[Records to use]:
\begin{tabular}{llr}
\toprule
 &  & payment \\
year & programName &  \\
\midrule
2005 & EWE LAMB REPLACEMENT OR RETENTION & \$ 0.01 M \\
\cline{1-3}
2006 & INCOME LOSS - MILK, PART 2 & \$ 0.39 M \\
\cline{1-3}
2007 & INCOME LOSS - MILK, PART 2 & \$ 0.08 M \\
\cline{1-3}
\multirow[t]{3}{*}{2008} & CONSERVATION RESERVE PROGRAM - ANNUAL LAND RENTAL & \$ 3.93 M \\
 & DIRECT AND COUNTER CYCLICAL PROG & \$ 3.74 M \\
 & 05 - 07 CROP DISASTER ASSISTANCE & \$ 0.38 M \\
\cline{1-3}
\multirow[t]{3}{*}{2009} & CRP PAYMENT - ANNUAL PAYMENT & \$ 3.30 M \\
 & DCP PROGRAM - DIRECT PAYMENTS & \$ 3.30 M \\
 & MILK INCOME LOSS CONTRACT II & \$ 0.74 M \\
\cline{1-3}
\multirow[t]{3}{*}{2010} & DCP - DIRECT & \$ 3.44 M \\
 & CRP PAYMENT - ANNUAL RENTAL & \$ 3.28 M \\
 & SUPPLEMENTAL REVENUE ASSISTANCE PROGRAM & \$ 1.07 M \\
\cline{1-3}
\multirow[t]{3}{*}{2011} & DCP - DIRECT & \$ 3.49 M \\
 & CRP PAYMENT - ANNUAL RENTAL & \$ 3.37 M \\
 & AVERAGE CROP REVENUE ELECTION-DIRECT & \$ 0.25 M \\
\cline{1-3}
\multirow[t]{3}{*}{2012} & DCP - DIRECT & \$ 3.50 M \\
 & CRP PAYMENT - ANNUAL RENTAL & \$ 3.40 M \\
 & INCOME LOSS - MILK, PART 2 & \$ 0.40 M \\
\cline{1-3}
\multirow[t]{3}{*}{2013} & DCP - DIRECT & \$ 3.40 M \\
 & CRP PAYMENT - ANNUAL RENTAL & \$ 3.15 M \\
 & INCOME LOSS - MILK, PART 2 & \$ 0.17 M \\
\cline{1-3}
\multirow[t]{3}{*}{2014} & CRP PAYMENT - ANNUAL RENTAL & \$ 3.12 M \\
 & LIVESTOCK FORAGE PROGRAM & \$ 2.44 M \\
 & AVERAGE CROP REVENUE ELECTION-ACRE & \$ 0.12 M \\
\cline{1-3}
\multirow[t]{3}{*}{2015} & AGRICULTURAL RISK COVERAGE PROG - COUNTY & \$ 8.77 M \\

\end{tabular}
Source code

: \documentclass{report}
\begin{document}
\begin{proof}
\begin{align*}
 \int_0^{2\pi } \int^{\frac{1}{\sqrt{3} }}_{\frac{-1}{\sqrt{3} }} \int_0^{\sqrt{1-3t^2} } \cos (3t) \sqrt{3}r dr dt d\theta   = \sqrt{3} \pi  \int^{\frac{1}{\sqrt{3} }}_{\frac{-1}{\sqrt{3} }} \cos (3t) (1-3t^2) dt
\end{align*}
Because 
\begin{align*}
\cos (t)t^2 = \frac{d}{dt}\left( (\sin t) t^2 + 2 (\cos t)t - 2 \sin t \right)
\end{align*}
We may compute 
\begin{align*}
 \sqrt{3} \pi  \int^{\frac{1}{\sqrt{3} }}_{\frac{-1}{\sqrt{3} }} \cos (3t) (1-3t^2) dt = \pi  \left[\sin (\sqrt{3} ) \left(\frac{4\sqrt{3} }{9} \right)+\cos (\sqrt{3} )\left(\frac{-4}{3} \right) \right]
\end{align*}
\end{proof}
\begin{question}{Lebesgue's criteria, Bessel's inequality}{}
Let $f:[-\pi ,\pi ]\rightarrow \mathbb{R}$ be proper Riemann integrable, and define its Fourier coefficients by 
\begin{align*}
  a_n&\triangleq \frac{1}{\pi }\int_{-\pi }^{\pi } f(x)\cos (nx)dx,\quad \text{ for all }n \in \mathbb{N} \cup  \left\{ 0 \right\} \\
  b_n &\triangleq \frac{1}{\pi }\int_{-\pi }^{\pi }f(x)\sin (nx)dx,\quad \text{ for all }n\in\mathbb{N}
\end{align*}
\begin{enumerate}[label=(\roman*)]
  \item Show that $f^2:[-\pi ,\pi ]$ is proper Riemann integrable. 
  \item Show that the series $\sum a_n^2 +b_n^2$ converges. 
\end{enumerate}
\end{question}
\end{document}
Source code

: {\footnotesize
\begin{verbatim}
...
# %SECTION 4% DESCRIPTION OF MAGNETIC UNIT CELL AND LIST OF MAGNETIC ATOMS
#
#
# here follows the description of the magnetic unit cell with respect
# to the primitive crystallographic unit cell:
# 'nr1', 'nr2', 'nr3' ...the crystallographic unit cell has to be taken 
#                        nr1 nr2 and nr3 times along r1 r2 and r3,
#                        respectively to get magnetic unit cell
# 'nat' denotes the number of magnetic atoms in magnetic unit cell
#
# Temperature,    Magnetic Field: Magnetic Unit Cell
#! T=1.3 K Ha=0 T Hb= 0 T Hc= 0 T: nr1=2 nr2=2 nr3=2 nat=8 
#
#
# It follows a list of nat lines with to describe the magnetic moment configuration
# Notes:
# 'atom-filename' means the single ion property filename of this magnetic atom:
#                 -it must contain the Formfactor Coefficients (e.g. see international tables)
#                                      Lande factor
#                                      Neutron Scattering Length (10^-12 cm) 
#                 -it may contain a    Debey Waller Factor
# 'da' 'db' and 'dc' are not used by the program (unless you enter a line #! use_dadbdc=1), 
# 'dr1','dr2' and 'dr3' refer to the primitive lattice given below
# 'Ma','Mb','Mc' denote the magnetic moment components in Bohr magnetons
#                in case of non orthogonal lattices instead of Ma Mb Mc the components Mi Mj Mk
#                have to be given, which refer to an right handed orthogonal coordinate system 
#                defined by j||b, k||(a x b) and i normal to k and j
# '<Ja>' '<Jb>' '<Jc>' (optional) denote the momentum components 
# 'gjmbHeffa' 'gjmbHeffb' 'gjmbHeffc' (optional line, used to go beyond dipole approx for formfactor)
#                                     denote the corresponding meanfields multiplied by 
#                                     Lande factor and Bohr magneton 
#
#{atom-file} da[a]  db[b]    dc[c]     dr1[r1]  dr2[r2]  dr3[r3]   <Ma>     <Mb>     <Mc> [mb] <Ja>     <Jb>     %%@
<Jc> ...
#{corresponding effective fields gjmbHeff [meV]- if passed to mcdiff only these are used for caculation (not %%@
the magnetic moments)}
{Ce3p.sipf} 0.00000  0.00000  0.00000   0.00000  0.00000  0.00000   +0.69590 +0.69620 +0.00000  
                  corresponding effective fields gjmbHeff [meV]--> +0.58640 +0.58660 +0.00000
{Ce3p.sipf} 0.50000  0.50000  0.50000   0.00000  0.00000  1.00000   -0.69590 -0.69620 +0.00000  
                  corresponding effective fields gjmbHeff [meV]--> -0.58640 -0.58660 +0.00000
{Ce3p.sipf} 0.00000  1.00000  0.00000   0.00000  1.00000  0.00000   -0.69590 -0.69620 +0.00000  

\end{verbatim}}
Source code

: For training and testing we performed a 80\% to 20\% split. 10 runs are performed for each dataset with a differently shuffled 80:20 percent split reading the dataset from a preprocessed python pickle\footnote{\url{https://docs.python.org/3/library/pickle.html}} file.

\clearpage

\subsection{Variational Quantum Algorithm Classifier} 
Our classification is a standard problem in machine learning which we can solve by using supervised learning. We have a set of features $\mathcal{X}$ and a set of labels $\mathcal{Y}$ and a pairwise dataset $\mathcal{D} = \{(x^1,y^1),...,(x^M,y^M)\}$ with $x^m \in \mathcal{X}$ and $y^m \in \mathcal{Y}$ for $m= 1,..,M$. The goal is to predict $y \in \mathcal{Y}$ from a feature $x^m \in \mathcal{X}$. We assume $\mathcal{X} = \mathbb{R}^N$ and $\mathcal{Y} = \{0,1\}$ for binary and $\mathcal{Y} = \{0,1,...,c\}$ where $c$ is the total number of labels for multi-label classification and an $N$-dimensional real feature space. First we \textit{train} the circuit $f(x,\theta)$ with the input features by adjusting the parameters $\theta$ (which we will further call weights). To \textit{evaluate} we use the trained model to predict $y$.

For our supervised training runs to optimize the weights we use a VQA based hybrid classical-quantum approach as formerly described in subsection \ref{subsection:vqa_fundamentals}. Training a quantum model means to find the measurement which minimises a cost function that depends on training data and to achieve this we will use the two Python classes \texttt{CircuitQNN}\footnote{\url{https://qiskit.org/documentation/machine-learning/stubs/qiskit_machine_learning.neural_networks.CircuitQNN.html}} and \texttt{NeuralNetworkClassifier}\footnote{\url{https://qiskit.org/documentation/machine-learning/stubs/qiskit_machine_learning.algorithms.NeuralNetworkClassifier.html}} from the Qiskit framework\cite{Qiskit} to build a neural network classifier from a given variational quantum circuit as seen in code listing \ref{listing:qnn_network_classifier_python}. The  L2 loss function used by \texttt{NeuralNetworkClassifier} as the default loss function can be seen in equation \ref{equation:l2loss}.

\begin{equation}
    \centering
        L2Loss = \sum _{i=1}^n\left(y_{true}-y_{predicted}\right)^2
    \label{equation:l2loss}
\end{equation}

[Task prompt]:
Return, from the entries, each line that holds "INCOME".

[Task output]:
2006 & INCOME LOSS - MILK, PART 2 & \$ 0.39 M \\
2007 & INCOME LOSS - MILK, PART 2 & \$ 0.08 M \\
 & MILK INCOME LOSS CONTRACT II & \$ 0.74 M \\
 & INCOME LOSS - MILK, PART 2 & \$ 0.40 M \\
 & INCOME LOSS - MILK, PART 2 & \$ 0.17 M \\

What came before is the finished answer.